We have two studies in 10 years that show very similar data: more than 99% of the deaths resulting from the action of State agencies are archived at the request of the Public Ministry itself.
When there is no indication that the control bodies are working, there is an encouragement for the police who act outside the law and a lack of encouragement for those who act within the law.
It is a machine that only produces more violations, more abuse from the point of view of police brutality.
And it also opens spaces for illegal transactions associated with police corruption.
This is how extortions begin to be charged and that is a basic mechanism of operation of the militias that come from the police forces.
The Rio police is one of those with the highest fatality rate in Brazil, but also one of those that suffers the most deaths. Is this a justification for them to act violently?
The issue of police lethality relates to a quite different set of factors than police victimization.
Police lethality occurs on duty and in particular during police operations. They are security actions aimed at military confrontation. That’s how cops kill.
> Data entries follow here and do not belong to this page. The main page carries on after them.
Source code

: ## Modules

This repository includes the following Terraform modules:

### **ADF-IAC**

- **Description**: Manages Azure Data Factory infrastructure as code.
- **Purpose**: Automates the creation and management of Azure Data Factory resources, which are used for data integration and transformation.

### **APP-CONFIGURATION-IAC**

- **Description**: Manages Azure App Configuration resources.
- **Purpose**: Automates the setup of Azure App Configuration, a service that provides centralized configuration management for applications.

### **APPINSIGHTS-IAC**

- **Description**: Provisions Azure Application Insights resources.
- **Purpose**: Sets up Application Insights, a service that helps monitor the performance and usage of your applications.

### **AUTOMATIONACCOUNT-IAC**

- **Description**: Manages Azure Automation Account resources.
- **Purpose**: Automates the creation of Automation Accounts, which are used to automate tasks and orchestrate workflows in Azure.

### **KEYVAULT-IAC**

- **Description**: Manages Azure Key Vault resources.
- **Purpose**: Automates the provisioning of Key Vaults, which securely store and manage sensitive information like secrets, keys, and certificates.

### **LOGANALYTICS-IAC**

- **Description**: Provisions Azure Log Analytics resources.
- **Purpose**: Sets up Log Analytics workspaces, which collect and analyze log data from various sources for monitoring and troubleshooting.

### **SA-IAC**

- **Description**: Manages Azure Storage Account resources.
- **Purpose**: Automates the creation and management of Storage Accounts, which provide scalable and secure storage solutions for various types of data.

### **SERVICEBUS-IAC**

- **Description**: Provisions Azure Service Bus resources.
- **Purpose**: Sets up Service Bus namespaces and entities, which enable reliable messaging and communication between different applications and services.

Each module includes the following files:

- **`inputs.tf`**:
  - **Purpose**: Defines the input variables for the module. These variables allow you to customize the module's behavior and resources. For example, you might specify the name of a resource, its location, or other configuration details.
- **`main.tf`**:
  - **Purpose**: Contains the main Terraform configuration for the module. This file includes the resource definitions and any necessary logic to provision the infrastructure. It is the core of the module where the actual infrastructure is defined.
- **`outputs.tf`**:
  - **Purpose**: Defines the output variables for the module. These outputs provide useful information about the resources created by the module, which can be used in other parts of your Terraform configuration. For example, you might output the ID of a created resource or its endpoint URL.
Police officers die most of the time outside of duty hours, in complementary activities that serve to increase their income.
They also die a lot in reactions to assaults.
And there is a phenomenon that has been quite identified in recent years: suicides among police officers.
All this shows that the police are being mistreated by the rulers.
We have extreme right-wing rulers who say that they support the police forces but do not take care of them as workers, nor their mental health or the precariousness of their work.
The police said that in the operation in the Complexo de Alemão they captured a .50 rifle, considered a weapon of war capable of piercing armor and aircraft, in addition to other weapons, explosives and drugs. Isn’t this a sign that criminal organizations are arming themselves with more firepower to take on the police in Rio?
Of course, the armed groups and especially the drug traffickers —because the confrontations are normally carried out in drug trafficking areas and in particular the Comando Vermelho— act extremely violently in Rio de Janeiro. That fact cannot be ignored.
And the weapons that have reached those places are not just long weapons. That .50 machine gun really is very dangerous and is intended to pierce the armored vehicles of the police forces.
What could be done more efficiently to deal with arms trafficking is the opposite of what is being done.
The seizures made in Alemão are insignificant compared to the volume of weapons circulating in Rio.
It would be much more efficient to act on the distributors and suppliers of these weapons.
An important part of these weapons has been purchased for many years, but it was amplified with the liberalization of weapons that the Bolsonaro government promoted. They are legal weapons that are immediately transferred to illegality.